**BRIEF:**
Starting at the first line of the listing below, repeat each line exactly until you have repeated the one containing "既存のハブをサード パーティ プロバイダーによってセキュリティ保護付きハブに変換するには、VPN"; skip the pictures.

**MATERIAL FOR THIS EXERCISE:**
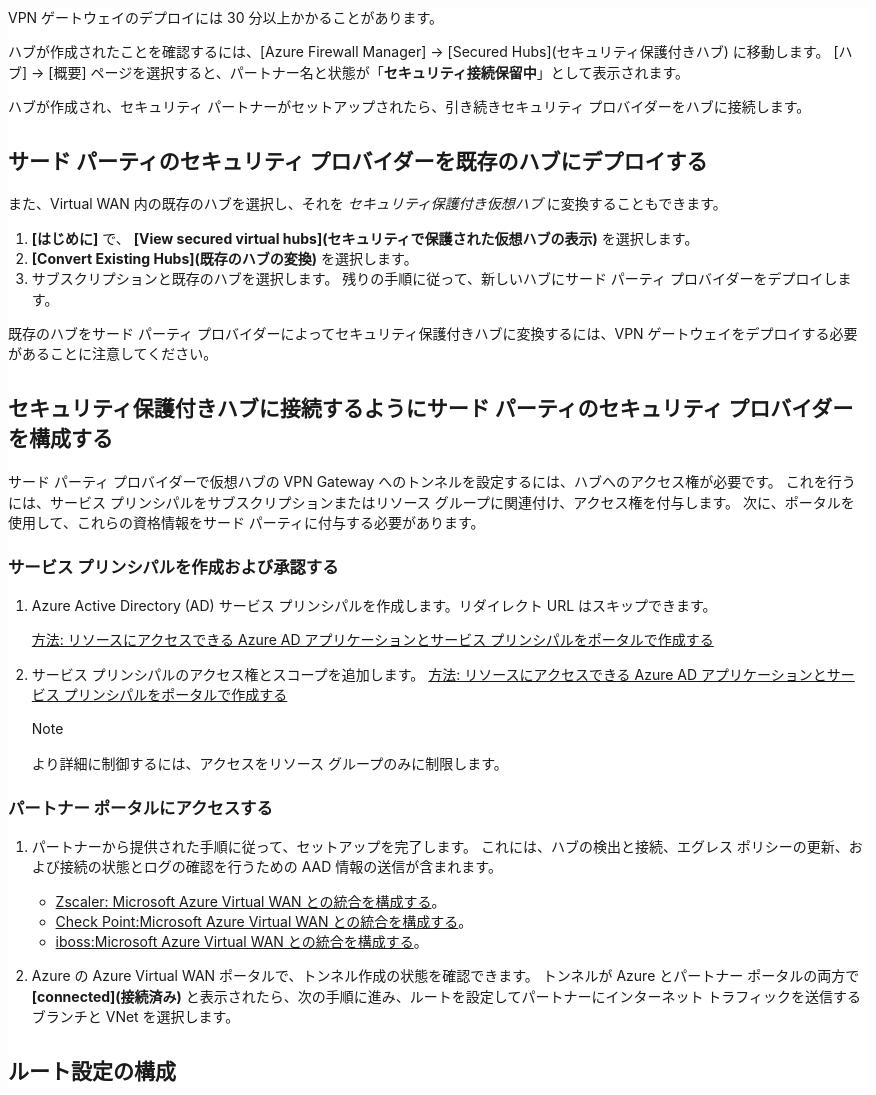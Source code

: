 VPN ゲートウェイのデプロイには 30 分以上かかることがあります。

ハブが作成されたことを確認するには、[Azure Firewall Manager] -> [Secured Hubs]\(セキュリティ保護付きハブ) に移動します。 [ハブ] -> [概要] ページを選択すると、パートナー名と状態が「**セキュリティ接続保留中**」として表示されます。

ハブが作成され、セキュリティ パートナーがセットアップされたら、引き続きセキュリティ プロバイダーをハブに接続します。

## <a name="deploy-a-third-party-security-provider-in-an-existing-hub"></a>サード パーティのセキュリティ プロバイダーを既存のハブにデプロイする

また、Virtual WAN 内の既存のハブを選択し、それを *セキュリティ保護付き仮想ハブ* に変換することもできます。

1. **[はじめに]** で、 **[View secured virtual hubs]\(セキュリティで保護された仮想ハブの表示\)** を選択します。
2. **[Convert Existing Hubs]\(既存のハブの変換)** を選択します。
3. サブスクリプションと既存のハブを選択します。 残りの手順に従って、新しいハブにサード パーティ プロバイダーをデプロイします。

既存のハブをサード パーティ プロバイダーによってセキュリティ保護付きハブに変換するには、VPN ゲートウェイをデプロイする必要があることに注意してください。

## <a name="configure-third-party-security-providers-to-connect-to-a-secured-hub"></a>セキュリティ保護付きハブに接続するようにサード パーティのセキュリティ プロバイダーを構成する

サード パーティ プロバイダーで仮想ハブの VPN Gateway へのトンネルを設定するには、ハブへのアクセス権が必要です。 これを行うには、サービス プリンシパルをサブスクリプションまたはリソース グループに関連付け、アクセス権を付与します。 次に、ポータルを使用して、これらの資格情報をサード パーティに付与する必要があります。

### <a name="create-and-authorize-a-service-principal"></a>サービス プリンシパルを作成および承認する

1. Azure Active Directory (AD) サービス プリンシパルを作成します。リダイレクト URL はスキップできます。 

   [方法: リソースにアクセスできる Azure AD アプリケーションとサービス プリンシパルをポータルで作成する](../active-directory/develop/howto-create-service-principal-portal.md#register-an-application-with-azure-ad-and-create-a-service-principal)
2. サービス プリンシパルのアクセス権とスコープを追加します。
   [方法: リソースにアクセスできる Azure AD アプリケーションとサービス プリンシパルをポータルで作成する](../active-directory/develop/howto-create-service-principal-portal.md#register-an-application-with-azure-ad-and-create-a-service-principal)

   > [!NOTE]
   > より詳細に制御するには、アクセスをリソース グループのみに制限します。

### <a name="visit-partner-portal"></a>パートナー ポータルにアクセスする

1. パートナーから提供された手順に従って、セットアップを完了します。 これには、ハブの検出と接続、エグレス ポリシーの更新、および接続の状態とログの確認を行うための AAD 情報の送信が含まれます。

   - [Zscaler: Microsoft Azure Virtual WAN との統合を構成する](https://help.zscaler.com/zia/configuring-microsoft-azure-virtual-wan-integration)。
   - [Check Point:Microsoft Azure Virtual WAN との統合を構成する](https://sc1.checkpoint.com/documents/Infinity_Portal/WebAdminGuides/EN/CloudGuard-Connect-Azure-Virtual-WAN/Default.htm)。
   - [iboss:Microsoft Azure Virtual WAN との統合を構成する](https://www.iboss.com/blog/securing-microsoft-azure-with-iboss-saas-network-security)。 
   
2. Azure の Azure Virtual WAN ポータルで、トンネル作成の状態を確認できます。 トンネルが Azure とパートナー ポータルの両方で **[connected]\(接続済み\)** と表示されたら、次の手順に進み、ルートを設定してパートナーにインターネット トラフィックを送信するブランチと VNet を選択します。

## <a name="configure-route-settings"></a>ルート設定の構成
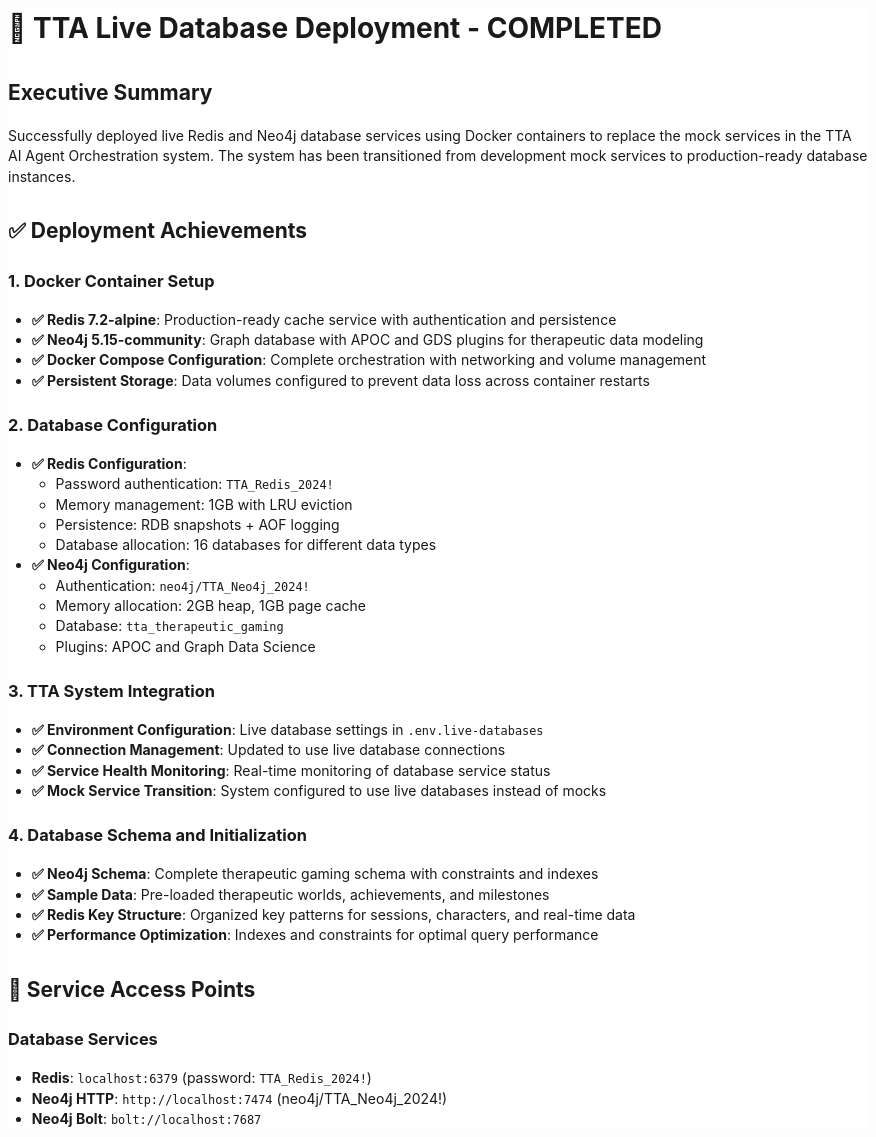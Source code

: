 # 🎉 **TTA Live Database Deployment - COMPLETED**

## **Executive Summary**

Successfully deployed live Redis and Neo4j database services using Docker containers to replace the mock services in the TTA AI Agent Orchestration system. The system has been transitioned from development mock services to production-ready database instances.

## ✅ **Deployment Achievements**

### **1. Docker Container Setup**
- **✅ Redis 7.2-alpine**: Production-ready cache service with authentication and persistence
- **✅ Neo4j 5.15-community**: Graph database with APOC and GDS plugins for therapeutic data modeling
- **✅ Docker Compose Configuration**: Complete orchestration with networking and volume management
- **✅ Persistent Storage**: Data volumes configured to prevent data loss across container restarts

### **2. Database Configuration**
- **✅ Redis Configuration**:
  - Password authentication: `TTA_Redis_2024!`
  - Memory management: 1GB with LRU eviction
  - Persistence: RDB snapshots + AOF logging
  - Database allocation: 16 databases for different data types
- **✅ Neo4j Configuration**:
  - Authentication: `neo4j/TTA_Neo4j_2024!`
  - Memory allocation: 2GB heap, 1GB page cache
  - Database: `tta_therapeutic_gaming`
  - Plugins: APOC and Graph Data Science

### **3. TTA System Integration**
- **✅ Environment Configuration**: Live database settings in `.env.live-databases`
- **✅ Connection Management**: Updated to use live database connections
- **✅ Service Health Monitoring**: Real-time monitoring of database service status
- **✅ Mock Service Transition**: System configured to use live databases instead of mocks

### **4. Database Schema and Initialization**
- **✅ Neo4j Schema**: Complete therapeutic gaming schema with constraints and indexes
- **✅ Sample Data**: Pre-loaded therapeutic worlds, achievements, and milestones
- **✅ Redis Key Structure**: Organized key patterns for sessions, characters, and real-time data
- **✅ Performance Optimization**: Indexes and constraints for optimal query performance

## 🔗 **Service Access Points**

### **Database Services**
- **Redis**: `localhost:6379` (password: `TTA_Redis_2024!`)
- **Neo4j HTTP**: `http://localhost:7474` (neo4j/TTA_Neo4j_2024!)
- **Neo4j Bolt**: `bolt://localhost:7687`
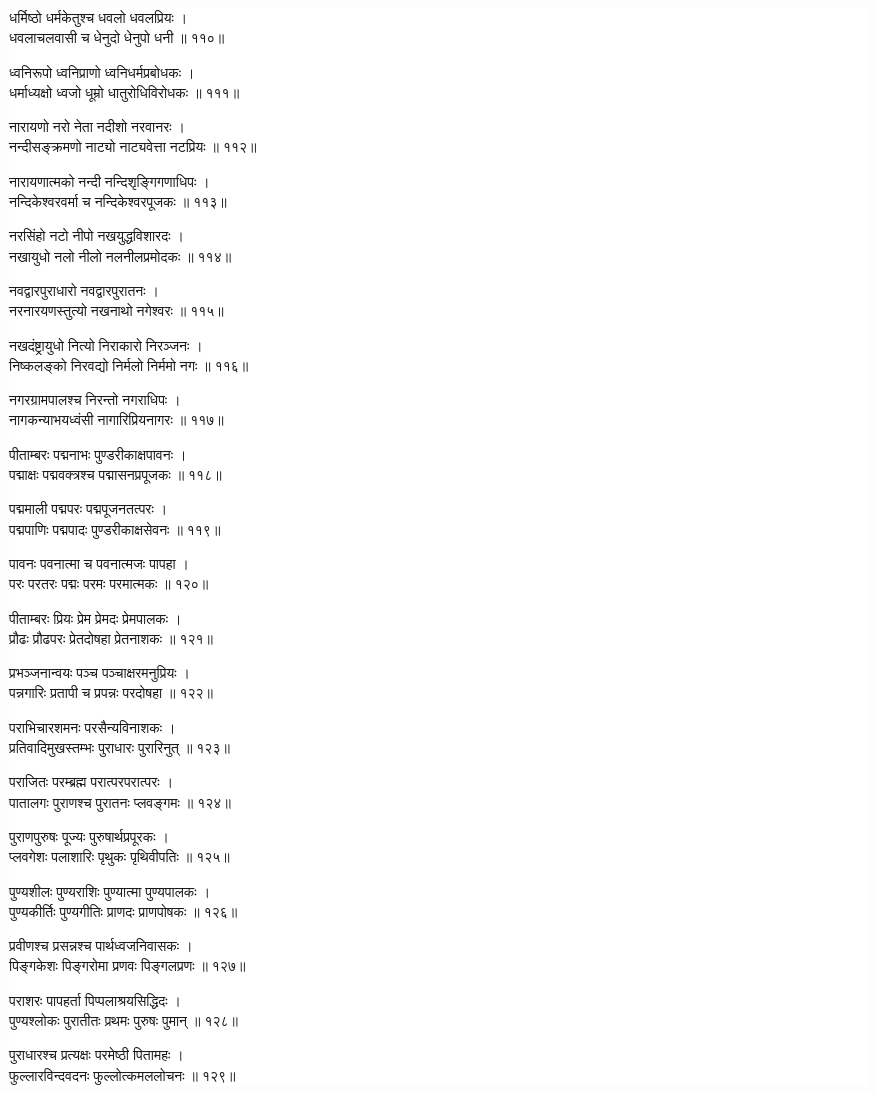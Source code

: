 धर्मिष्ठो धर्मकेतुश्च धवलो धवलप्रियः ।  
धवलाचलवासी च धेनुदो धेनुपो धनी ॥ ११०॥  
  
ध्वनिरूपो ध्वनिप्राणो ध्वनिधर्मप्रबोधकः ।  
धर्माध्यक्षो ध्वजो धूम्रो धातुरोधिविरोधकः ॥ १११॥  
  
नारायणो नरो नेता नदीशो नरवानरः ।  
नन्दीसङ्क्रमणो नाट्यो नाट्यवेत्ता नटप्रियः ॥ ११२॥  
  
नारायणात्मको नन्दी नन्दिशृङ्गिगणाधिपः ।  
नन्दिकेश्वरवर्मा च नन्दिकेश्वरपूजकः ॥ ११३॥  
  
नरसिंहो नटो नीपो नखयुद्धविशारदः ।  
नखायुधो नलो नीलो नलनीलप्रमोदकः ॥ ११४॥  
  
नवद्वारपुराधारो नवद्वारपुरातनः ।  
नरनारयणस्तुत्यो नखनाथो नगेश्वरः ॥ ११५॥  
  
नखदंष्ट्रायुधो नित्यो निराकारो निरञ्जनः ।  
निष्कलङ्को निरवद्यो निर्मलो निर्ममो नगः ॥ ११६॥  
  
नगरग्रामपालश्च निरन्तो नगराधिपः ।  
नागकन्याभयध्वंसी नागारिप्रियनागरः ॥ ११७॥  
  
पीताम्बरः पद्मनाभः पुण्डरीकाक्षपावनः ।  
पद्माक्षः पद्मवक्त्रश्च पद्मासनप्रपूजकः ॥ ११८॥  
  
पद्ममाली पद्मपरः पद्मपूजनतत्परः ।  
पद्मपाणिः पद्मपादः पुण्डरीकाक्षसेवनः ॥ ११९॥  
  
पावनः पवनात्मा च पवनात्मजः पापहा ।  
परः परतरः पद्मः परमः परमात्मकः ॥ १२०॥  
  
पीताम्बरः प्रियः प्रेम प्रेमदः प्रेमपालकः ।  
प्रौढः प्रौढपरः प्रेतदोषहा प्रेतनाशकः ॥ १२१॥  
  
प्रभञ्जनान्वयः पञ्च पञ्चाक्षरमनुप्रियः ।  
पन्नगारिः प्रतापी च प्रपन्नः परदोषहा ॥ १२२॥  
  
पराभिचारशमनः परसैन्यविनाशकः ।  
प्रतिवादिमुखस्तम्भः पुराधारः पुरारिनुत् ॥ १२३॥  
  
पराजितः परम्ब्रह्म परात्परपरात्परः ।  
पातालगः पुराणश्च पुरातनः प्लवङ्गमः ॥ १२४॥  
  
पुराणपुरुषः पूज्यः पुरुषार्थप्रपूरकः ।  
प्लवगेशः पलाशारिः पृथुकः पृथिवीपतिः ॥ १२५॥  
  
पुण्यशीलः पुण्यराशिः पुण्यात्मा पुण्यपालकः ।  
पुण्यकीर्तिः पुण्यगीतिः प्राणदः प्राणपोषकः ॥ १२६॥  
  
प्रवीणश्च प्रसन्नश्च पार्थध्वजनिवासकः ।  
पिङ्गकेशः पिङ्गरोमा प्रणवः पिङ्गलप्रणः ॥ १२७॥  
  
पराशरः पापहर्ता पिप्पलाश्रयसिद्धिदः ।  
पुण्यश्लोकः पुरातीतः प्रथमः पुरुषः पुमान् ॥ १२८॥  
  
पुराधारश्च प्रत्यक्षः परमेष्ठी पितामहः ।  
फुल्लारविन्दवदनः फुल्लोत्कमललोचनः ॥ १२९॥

**WRITTEN ANSWER:**
Source code

: VPN ゲートウェイのデプロイには 30 分以上かかることがあります。

ハブが作成されたことを確認するには、[Azure Firewall Manager] -> [Secured Hubs]\(セキュリティ保護付きハブ) に移動します。 [ハブ] -> [概要] ページを選択すると、パートナー名と状態が「**セキュリティ接続保留中**」として表示されます。

ハブが作成され、セキュリティ パートナーがセットアップされたら、引き続きセキュリティ プロバイダーをハブに接続します。

## <a name="deploy-a-third-party-security-provider-in-an-existing-hub"></a>サード パーティのセキュリティ プロバイダーを既存のハブにデプロイする

また、Virtual WAN 内の既存のハブを選択し、それを *セキュリティ保護付き仮想ハブ* に変換することもできます。

1. **[はじめに]** で、 **[View secured virtual hubs]\(セキュリティで保護された仮想ハブの表示\)** を選択します。
2. **[Convert Existing Hubs]\(既存のハブの変換)** を選択します。
3. サブスクリプションと既存のハブを選択します。 残りの手順に従って、新しいハブにサード パーティ プロバイダーをデプロイします。

既存のハブをサード パーティ プロバイダーによってセキュリティ保護付きハブに変換するには、VPN ゲートウェイをデプロイする必要があることに注意してください。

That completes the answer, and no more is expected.